By 2014, we’d been running Borg, our internal container resource manager, for ten years, and thought that putting a version of it in the hands of the open-source community could really help. Four years later, Kubernetes has become the dominant container orchestration platform. According to IDC1, 43% of enterprises already use public container services. We have seen evidence to that effect in our own offering, Google Kubernetes Engine (GKE). More than 80% of our largest customers already use GKE to run their workloads in production, and over 40% of GKE clusters are running stateful workloads.   

Adopting Kubernetes brings its share of benefits: resources are used more efficiently and availability improves. Developers can deploy new applications more frequently, increasing the velocity with which they create new software. Kubernetes has also introduced an extensible declarative config framework that is ushering in a consistent operation model for all services—even third-party services. More immediately, the combination of Kubernetes and containers has allowed developers to adopt a microservices architecture—discrete units of software inside single-purpose services that you can then knit into large, distributed applications that run across hybrid cloud and on-prem environments.

The missing management layer

We also know from our experience running global infrastructure that although container orchestration is a critical IT function, it’s not enough. Especially if you’re running a distributed application of any size, which might decompose a single monolithic application into hundreds or even thousands of individual components. At some point, you need tools to manage the collection of microservices, and to ensure consistent policies across them. More importantly, these policies need to be decoupled from the individual services, so that they can be more uniform and updated independently of the services.
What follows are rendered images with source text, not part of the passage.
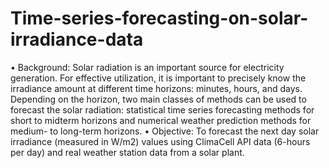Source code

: # Time-series-forecasting-on-solar-irradiance-data
• Background: Solar radiation is an important source for electricity generation. For effective utilization, it is important to precisely know the irradiance amount at different time horizons: minutes, hours, and days. Depending on the horizon, two main classes of methods can be used to forecast the solar radiation: statistical time series forecasting methods for short to midterm horizons and numerical weather prediction methods for medium- to long-term horizons. • Objective: To forecast the next day solar irradiance (measured in W/m2) values using ClimaCell API data (6-hours per day) and real weather station data from a solar plant.
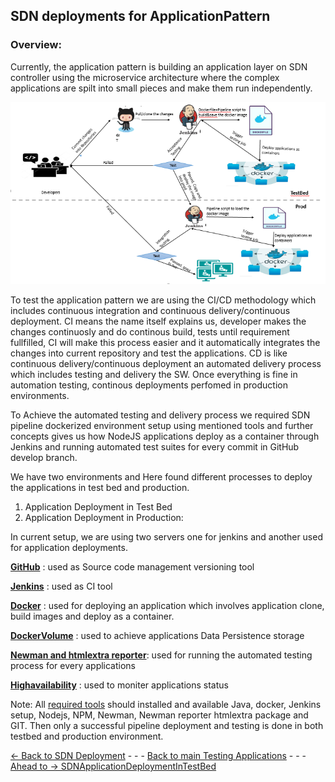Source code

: ## SDN deployments for ApplicationPattern
### Overview:
Currently, the application pattern is building an application layer on SDN controller using the microservice architecture where the complex applications are spilt into small pieces and make them run independently. 

![Overview](Images/sdn%20application%20deployment.PNG)

To test the application pattern we are using the CI/CD methodology which includes continuous integration and continuous delivery/continuous deployment. CI means the name itself explains us, developer makes the changes continuosly and do continous build, tests until requirement fullfilled, CI will make this process easier and it automatically integrates the changes into current repository and test the applications. CD is like continuous delivery/continuous deployment an automated delivery process which includes testing and delivery the SW. Once everything is fine in automation testing, continous deployments perfomed in production environments.

To Achieve the automated testing and delivery process we required SDN pipeline dockerized environment setup using mentioned tools and further concepts gives us how NodeJS applications deploy as a container through Jenkins and running automated test suites for every commit in GitHub develop branch.

We have two environments and Here found different processes to deploy the applications in test bed and production.

   1. Application Deployment in Test Bed
   2. Application Deployment in Production:

In current setup, we are using two servers one for jenkins and another used for application deployments.

**[GitHub](../Tools/Git/GitOverview.md)** :  used as Source code management versioning tool

**[Jenkins](../Tools/Jenkins/Introduction.md)** :  used as CI tool 

**[Docker](../Tools/Docker/Docker.md)** :  used for deploying an application which involves application clone, build images and deploy as a container.

**[DockerVolume](../Tools/Docker/Docker.md#docker-volumes)** : used to achieve applications Data Persistence storage 

**[Newman and htmlextra reporter](../Tools/Newman/Newman.md)**:  used for running the automated testing process for every applications

**[Highavailability](../Tools/Scripts/Scripts.md)** : used to moniter applications status

Note: All [required tools](https://github.com/openBackhaul/ApplicationPattern/tree/develop/doc/TestingApplications/Infrastructure/Tools) should installed and available Java, docker, Jenkins setup, Nodejs, NPM, Newman, Newman reporter htmlextra package and GIT. Then only a successful pipeline deployment and testing is done in both testbed and production environment.

[<- Back to SDN Deployment](./TableOfContents.md) - - - [Back to main Testing Applications](../../../TestingApplications.md) - - - [Ahead to -> SDNApplicationDeploymentInTestBed](../SDNApplicationPatternDeployment/AppDeploymentInTestBed.md)
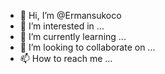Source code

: - 👋 Hi, I’m @Ermansukoco
- 👀 I’m interested in ...
- 🌱 I’m currently learning ...
- 💞️ I’m looking to collaborate on ...
- 📫 How to reach me ...

<!---
Ermansukoco/Ermansukoco is a ✨ special ✨ repository because its `README.md` (this file) appears on your GitHub profile.
You can click the Preview link to take a look at your changes.
--->
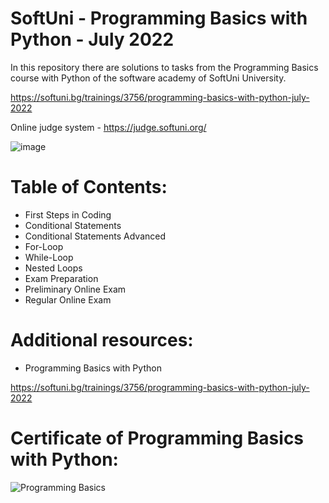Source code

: # SoftUni - Programming Basics with Python - July 2022

In this repository there are solutions to tasks from the Programming Basics course with Python of the software academy of SoftUni University.

https://softuni.bg/trainings/3756/programming-basics-with-python-july-2022

Online judge system - https://judge.softuni.org/

![image](https://user-images.githubusercontent.com/114032977/191654383-66852f3f-ead9-4ef0-8b51-feb0dea131eb.png)

# Table of Contents:

- First Steps in Coding
- Conditional Statements
- Conditional Statements Advanced
- For-Loop
- While-Loop
- Nested Loops
- Exam Preparation
- Preliminary Online Exam
- Regular Online Exam


# Additional resources:
- Programming Basics with Python

https://softuni.bg/trainings/3756/programming-basics-with-python-july-2022


# Certificate of Programming Basics with Python:

![Programming Basics](https://user-images.githubusercontent.com/114032977/231400630-d8bf27ba-0037-41f0-baa2-6ae3fae171a9.png)
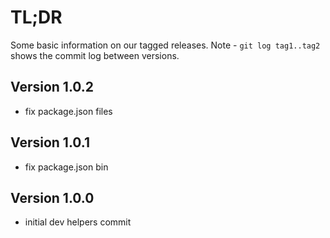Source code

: # TL;DR

Some basic information on our tagged releases.
Note - `git log tag1..tag2` shows the commit log between versions.

## Version 1.0.2

* fix package.json files

## Version 1.0.1

* fix package.json bin

## Version 1.0.0

* initial dev helpers commit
At Google, we realized years ago that to run our services reliably we needed a common system for monitoring, logging, authorization, and billing, so that individual teams didn’t have to solve these problems themselves, differently every time. Our solution was to use Stubby, a remote procedure call mechanism, plus control-plane functionality via a sidecar proxy. With this combination, we get the benefits of a service mesh: automated telemetry,  mutual service authentication and encryption, client-side load balancing, advanced networking, as well as language-independent integration of our backend systems.The sidecar + control plane model was designed specifically to allow us to address the needs both of internal services and external, public APIs (which had previously required different mechanisms) with one platform.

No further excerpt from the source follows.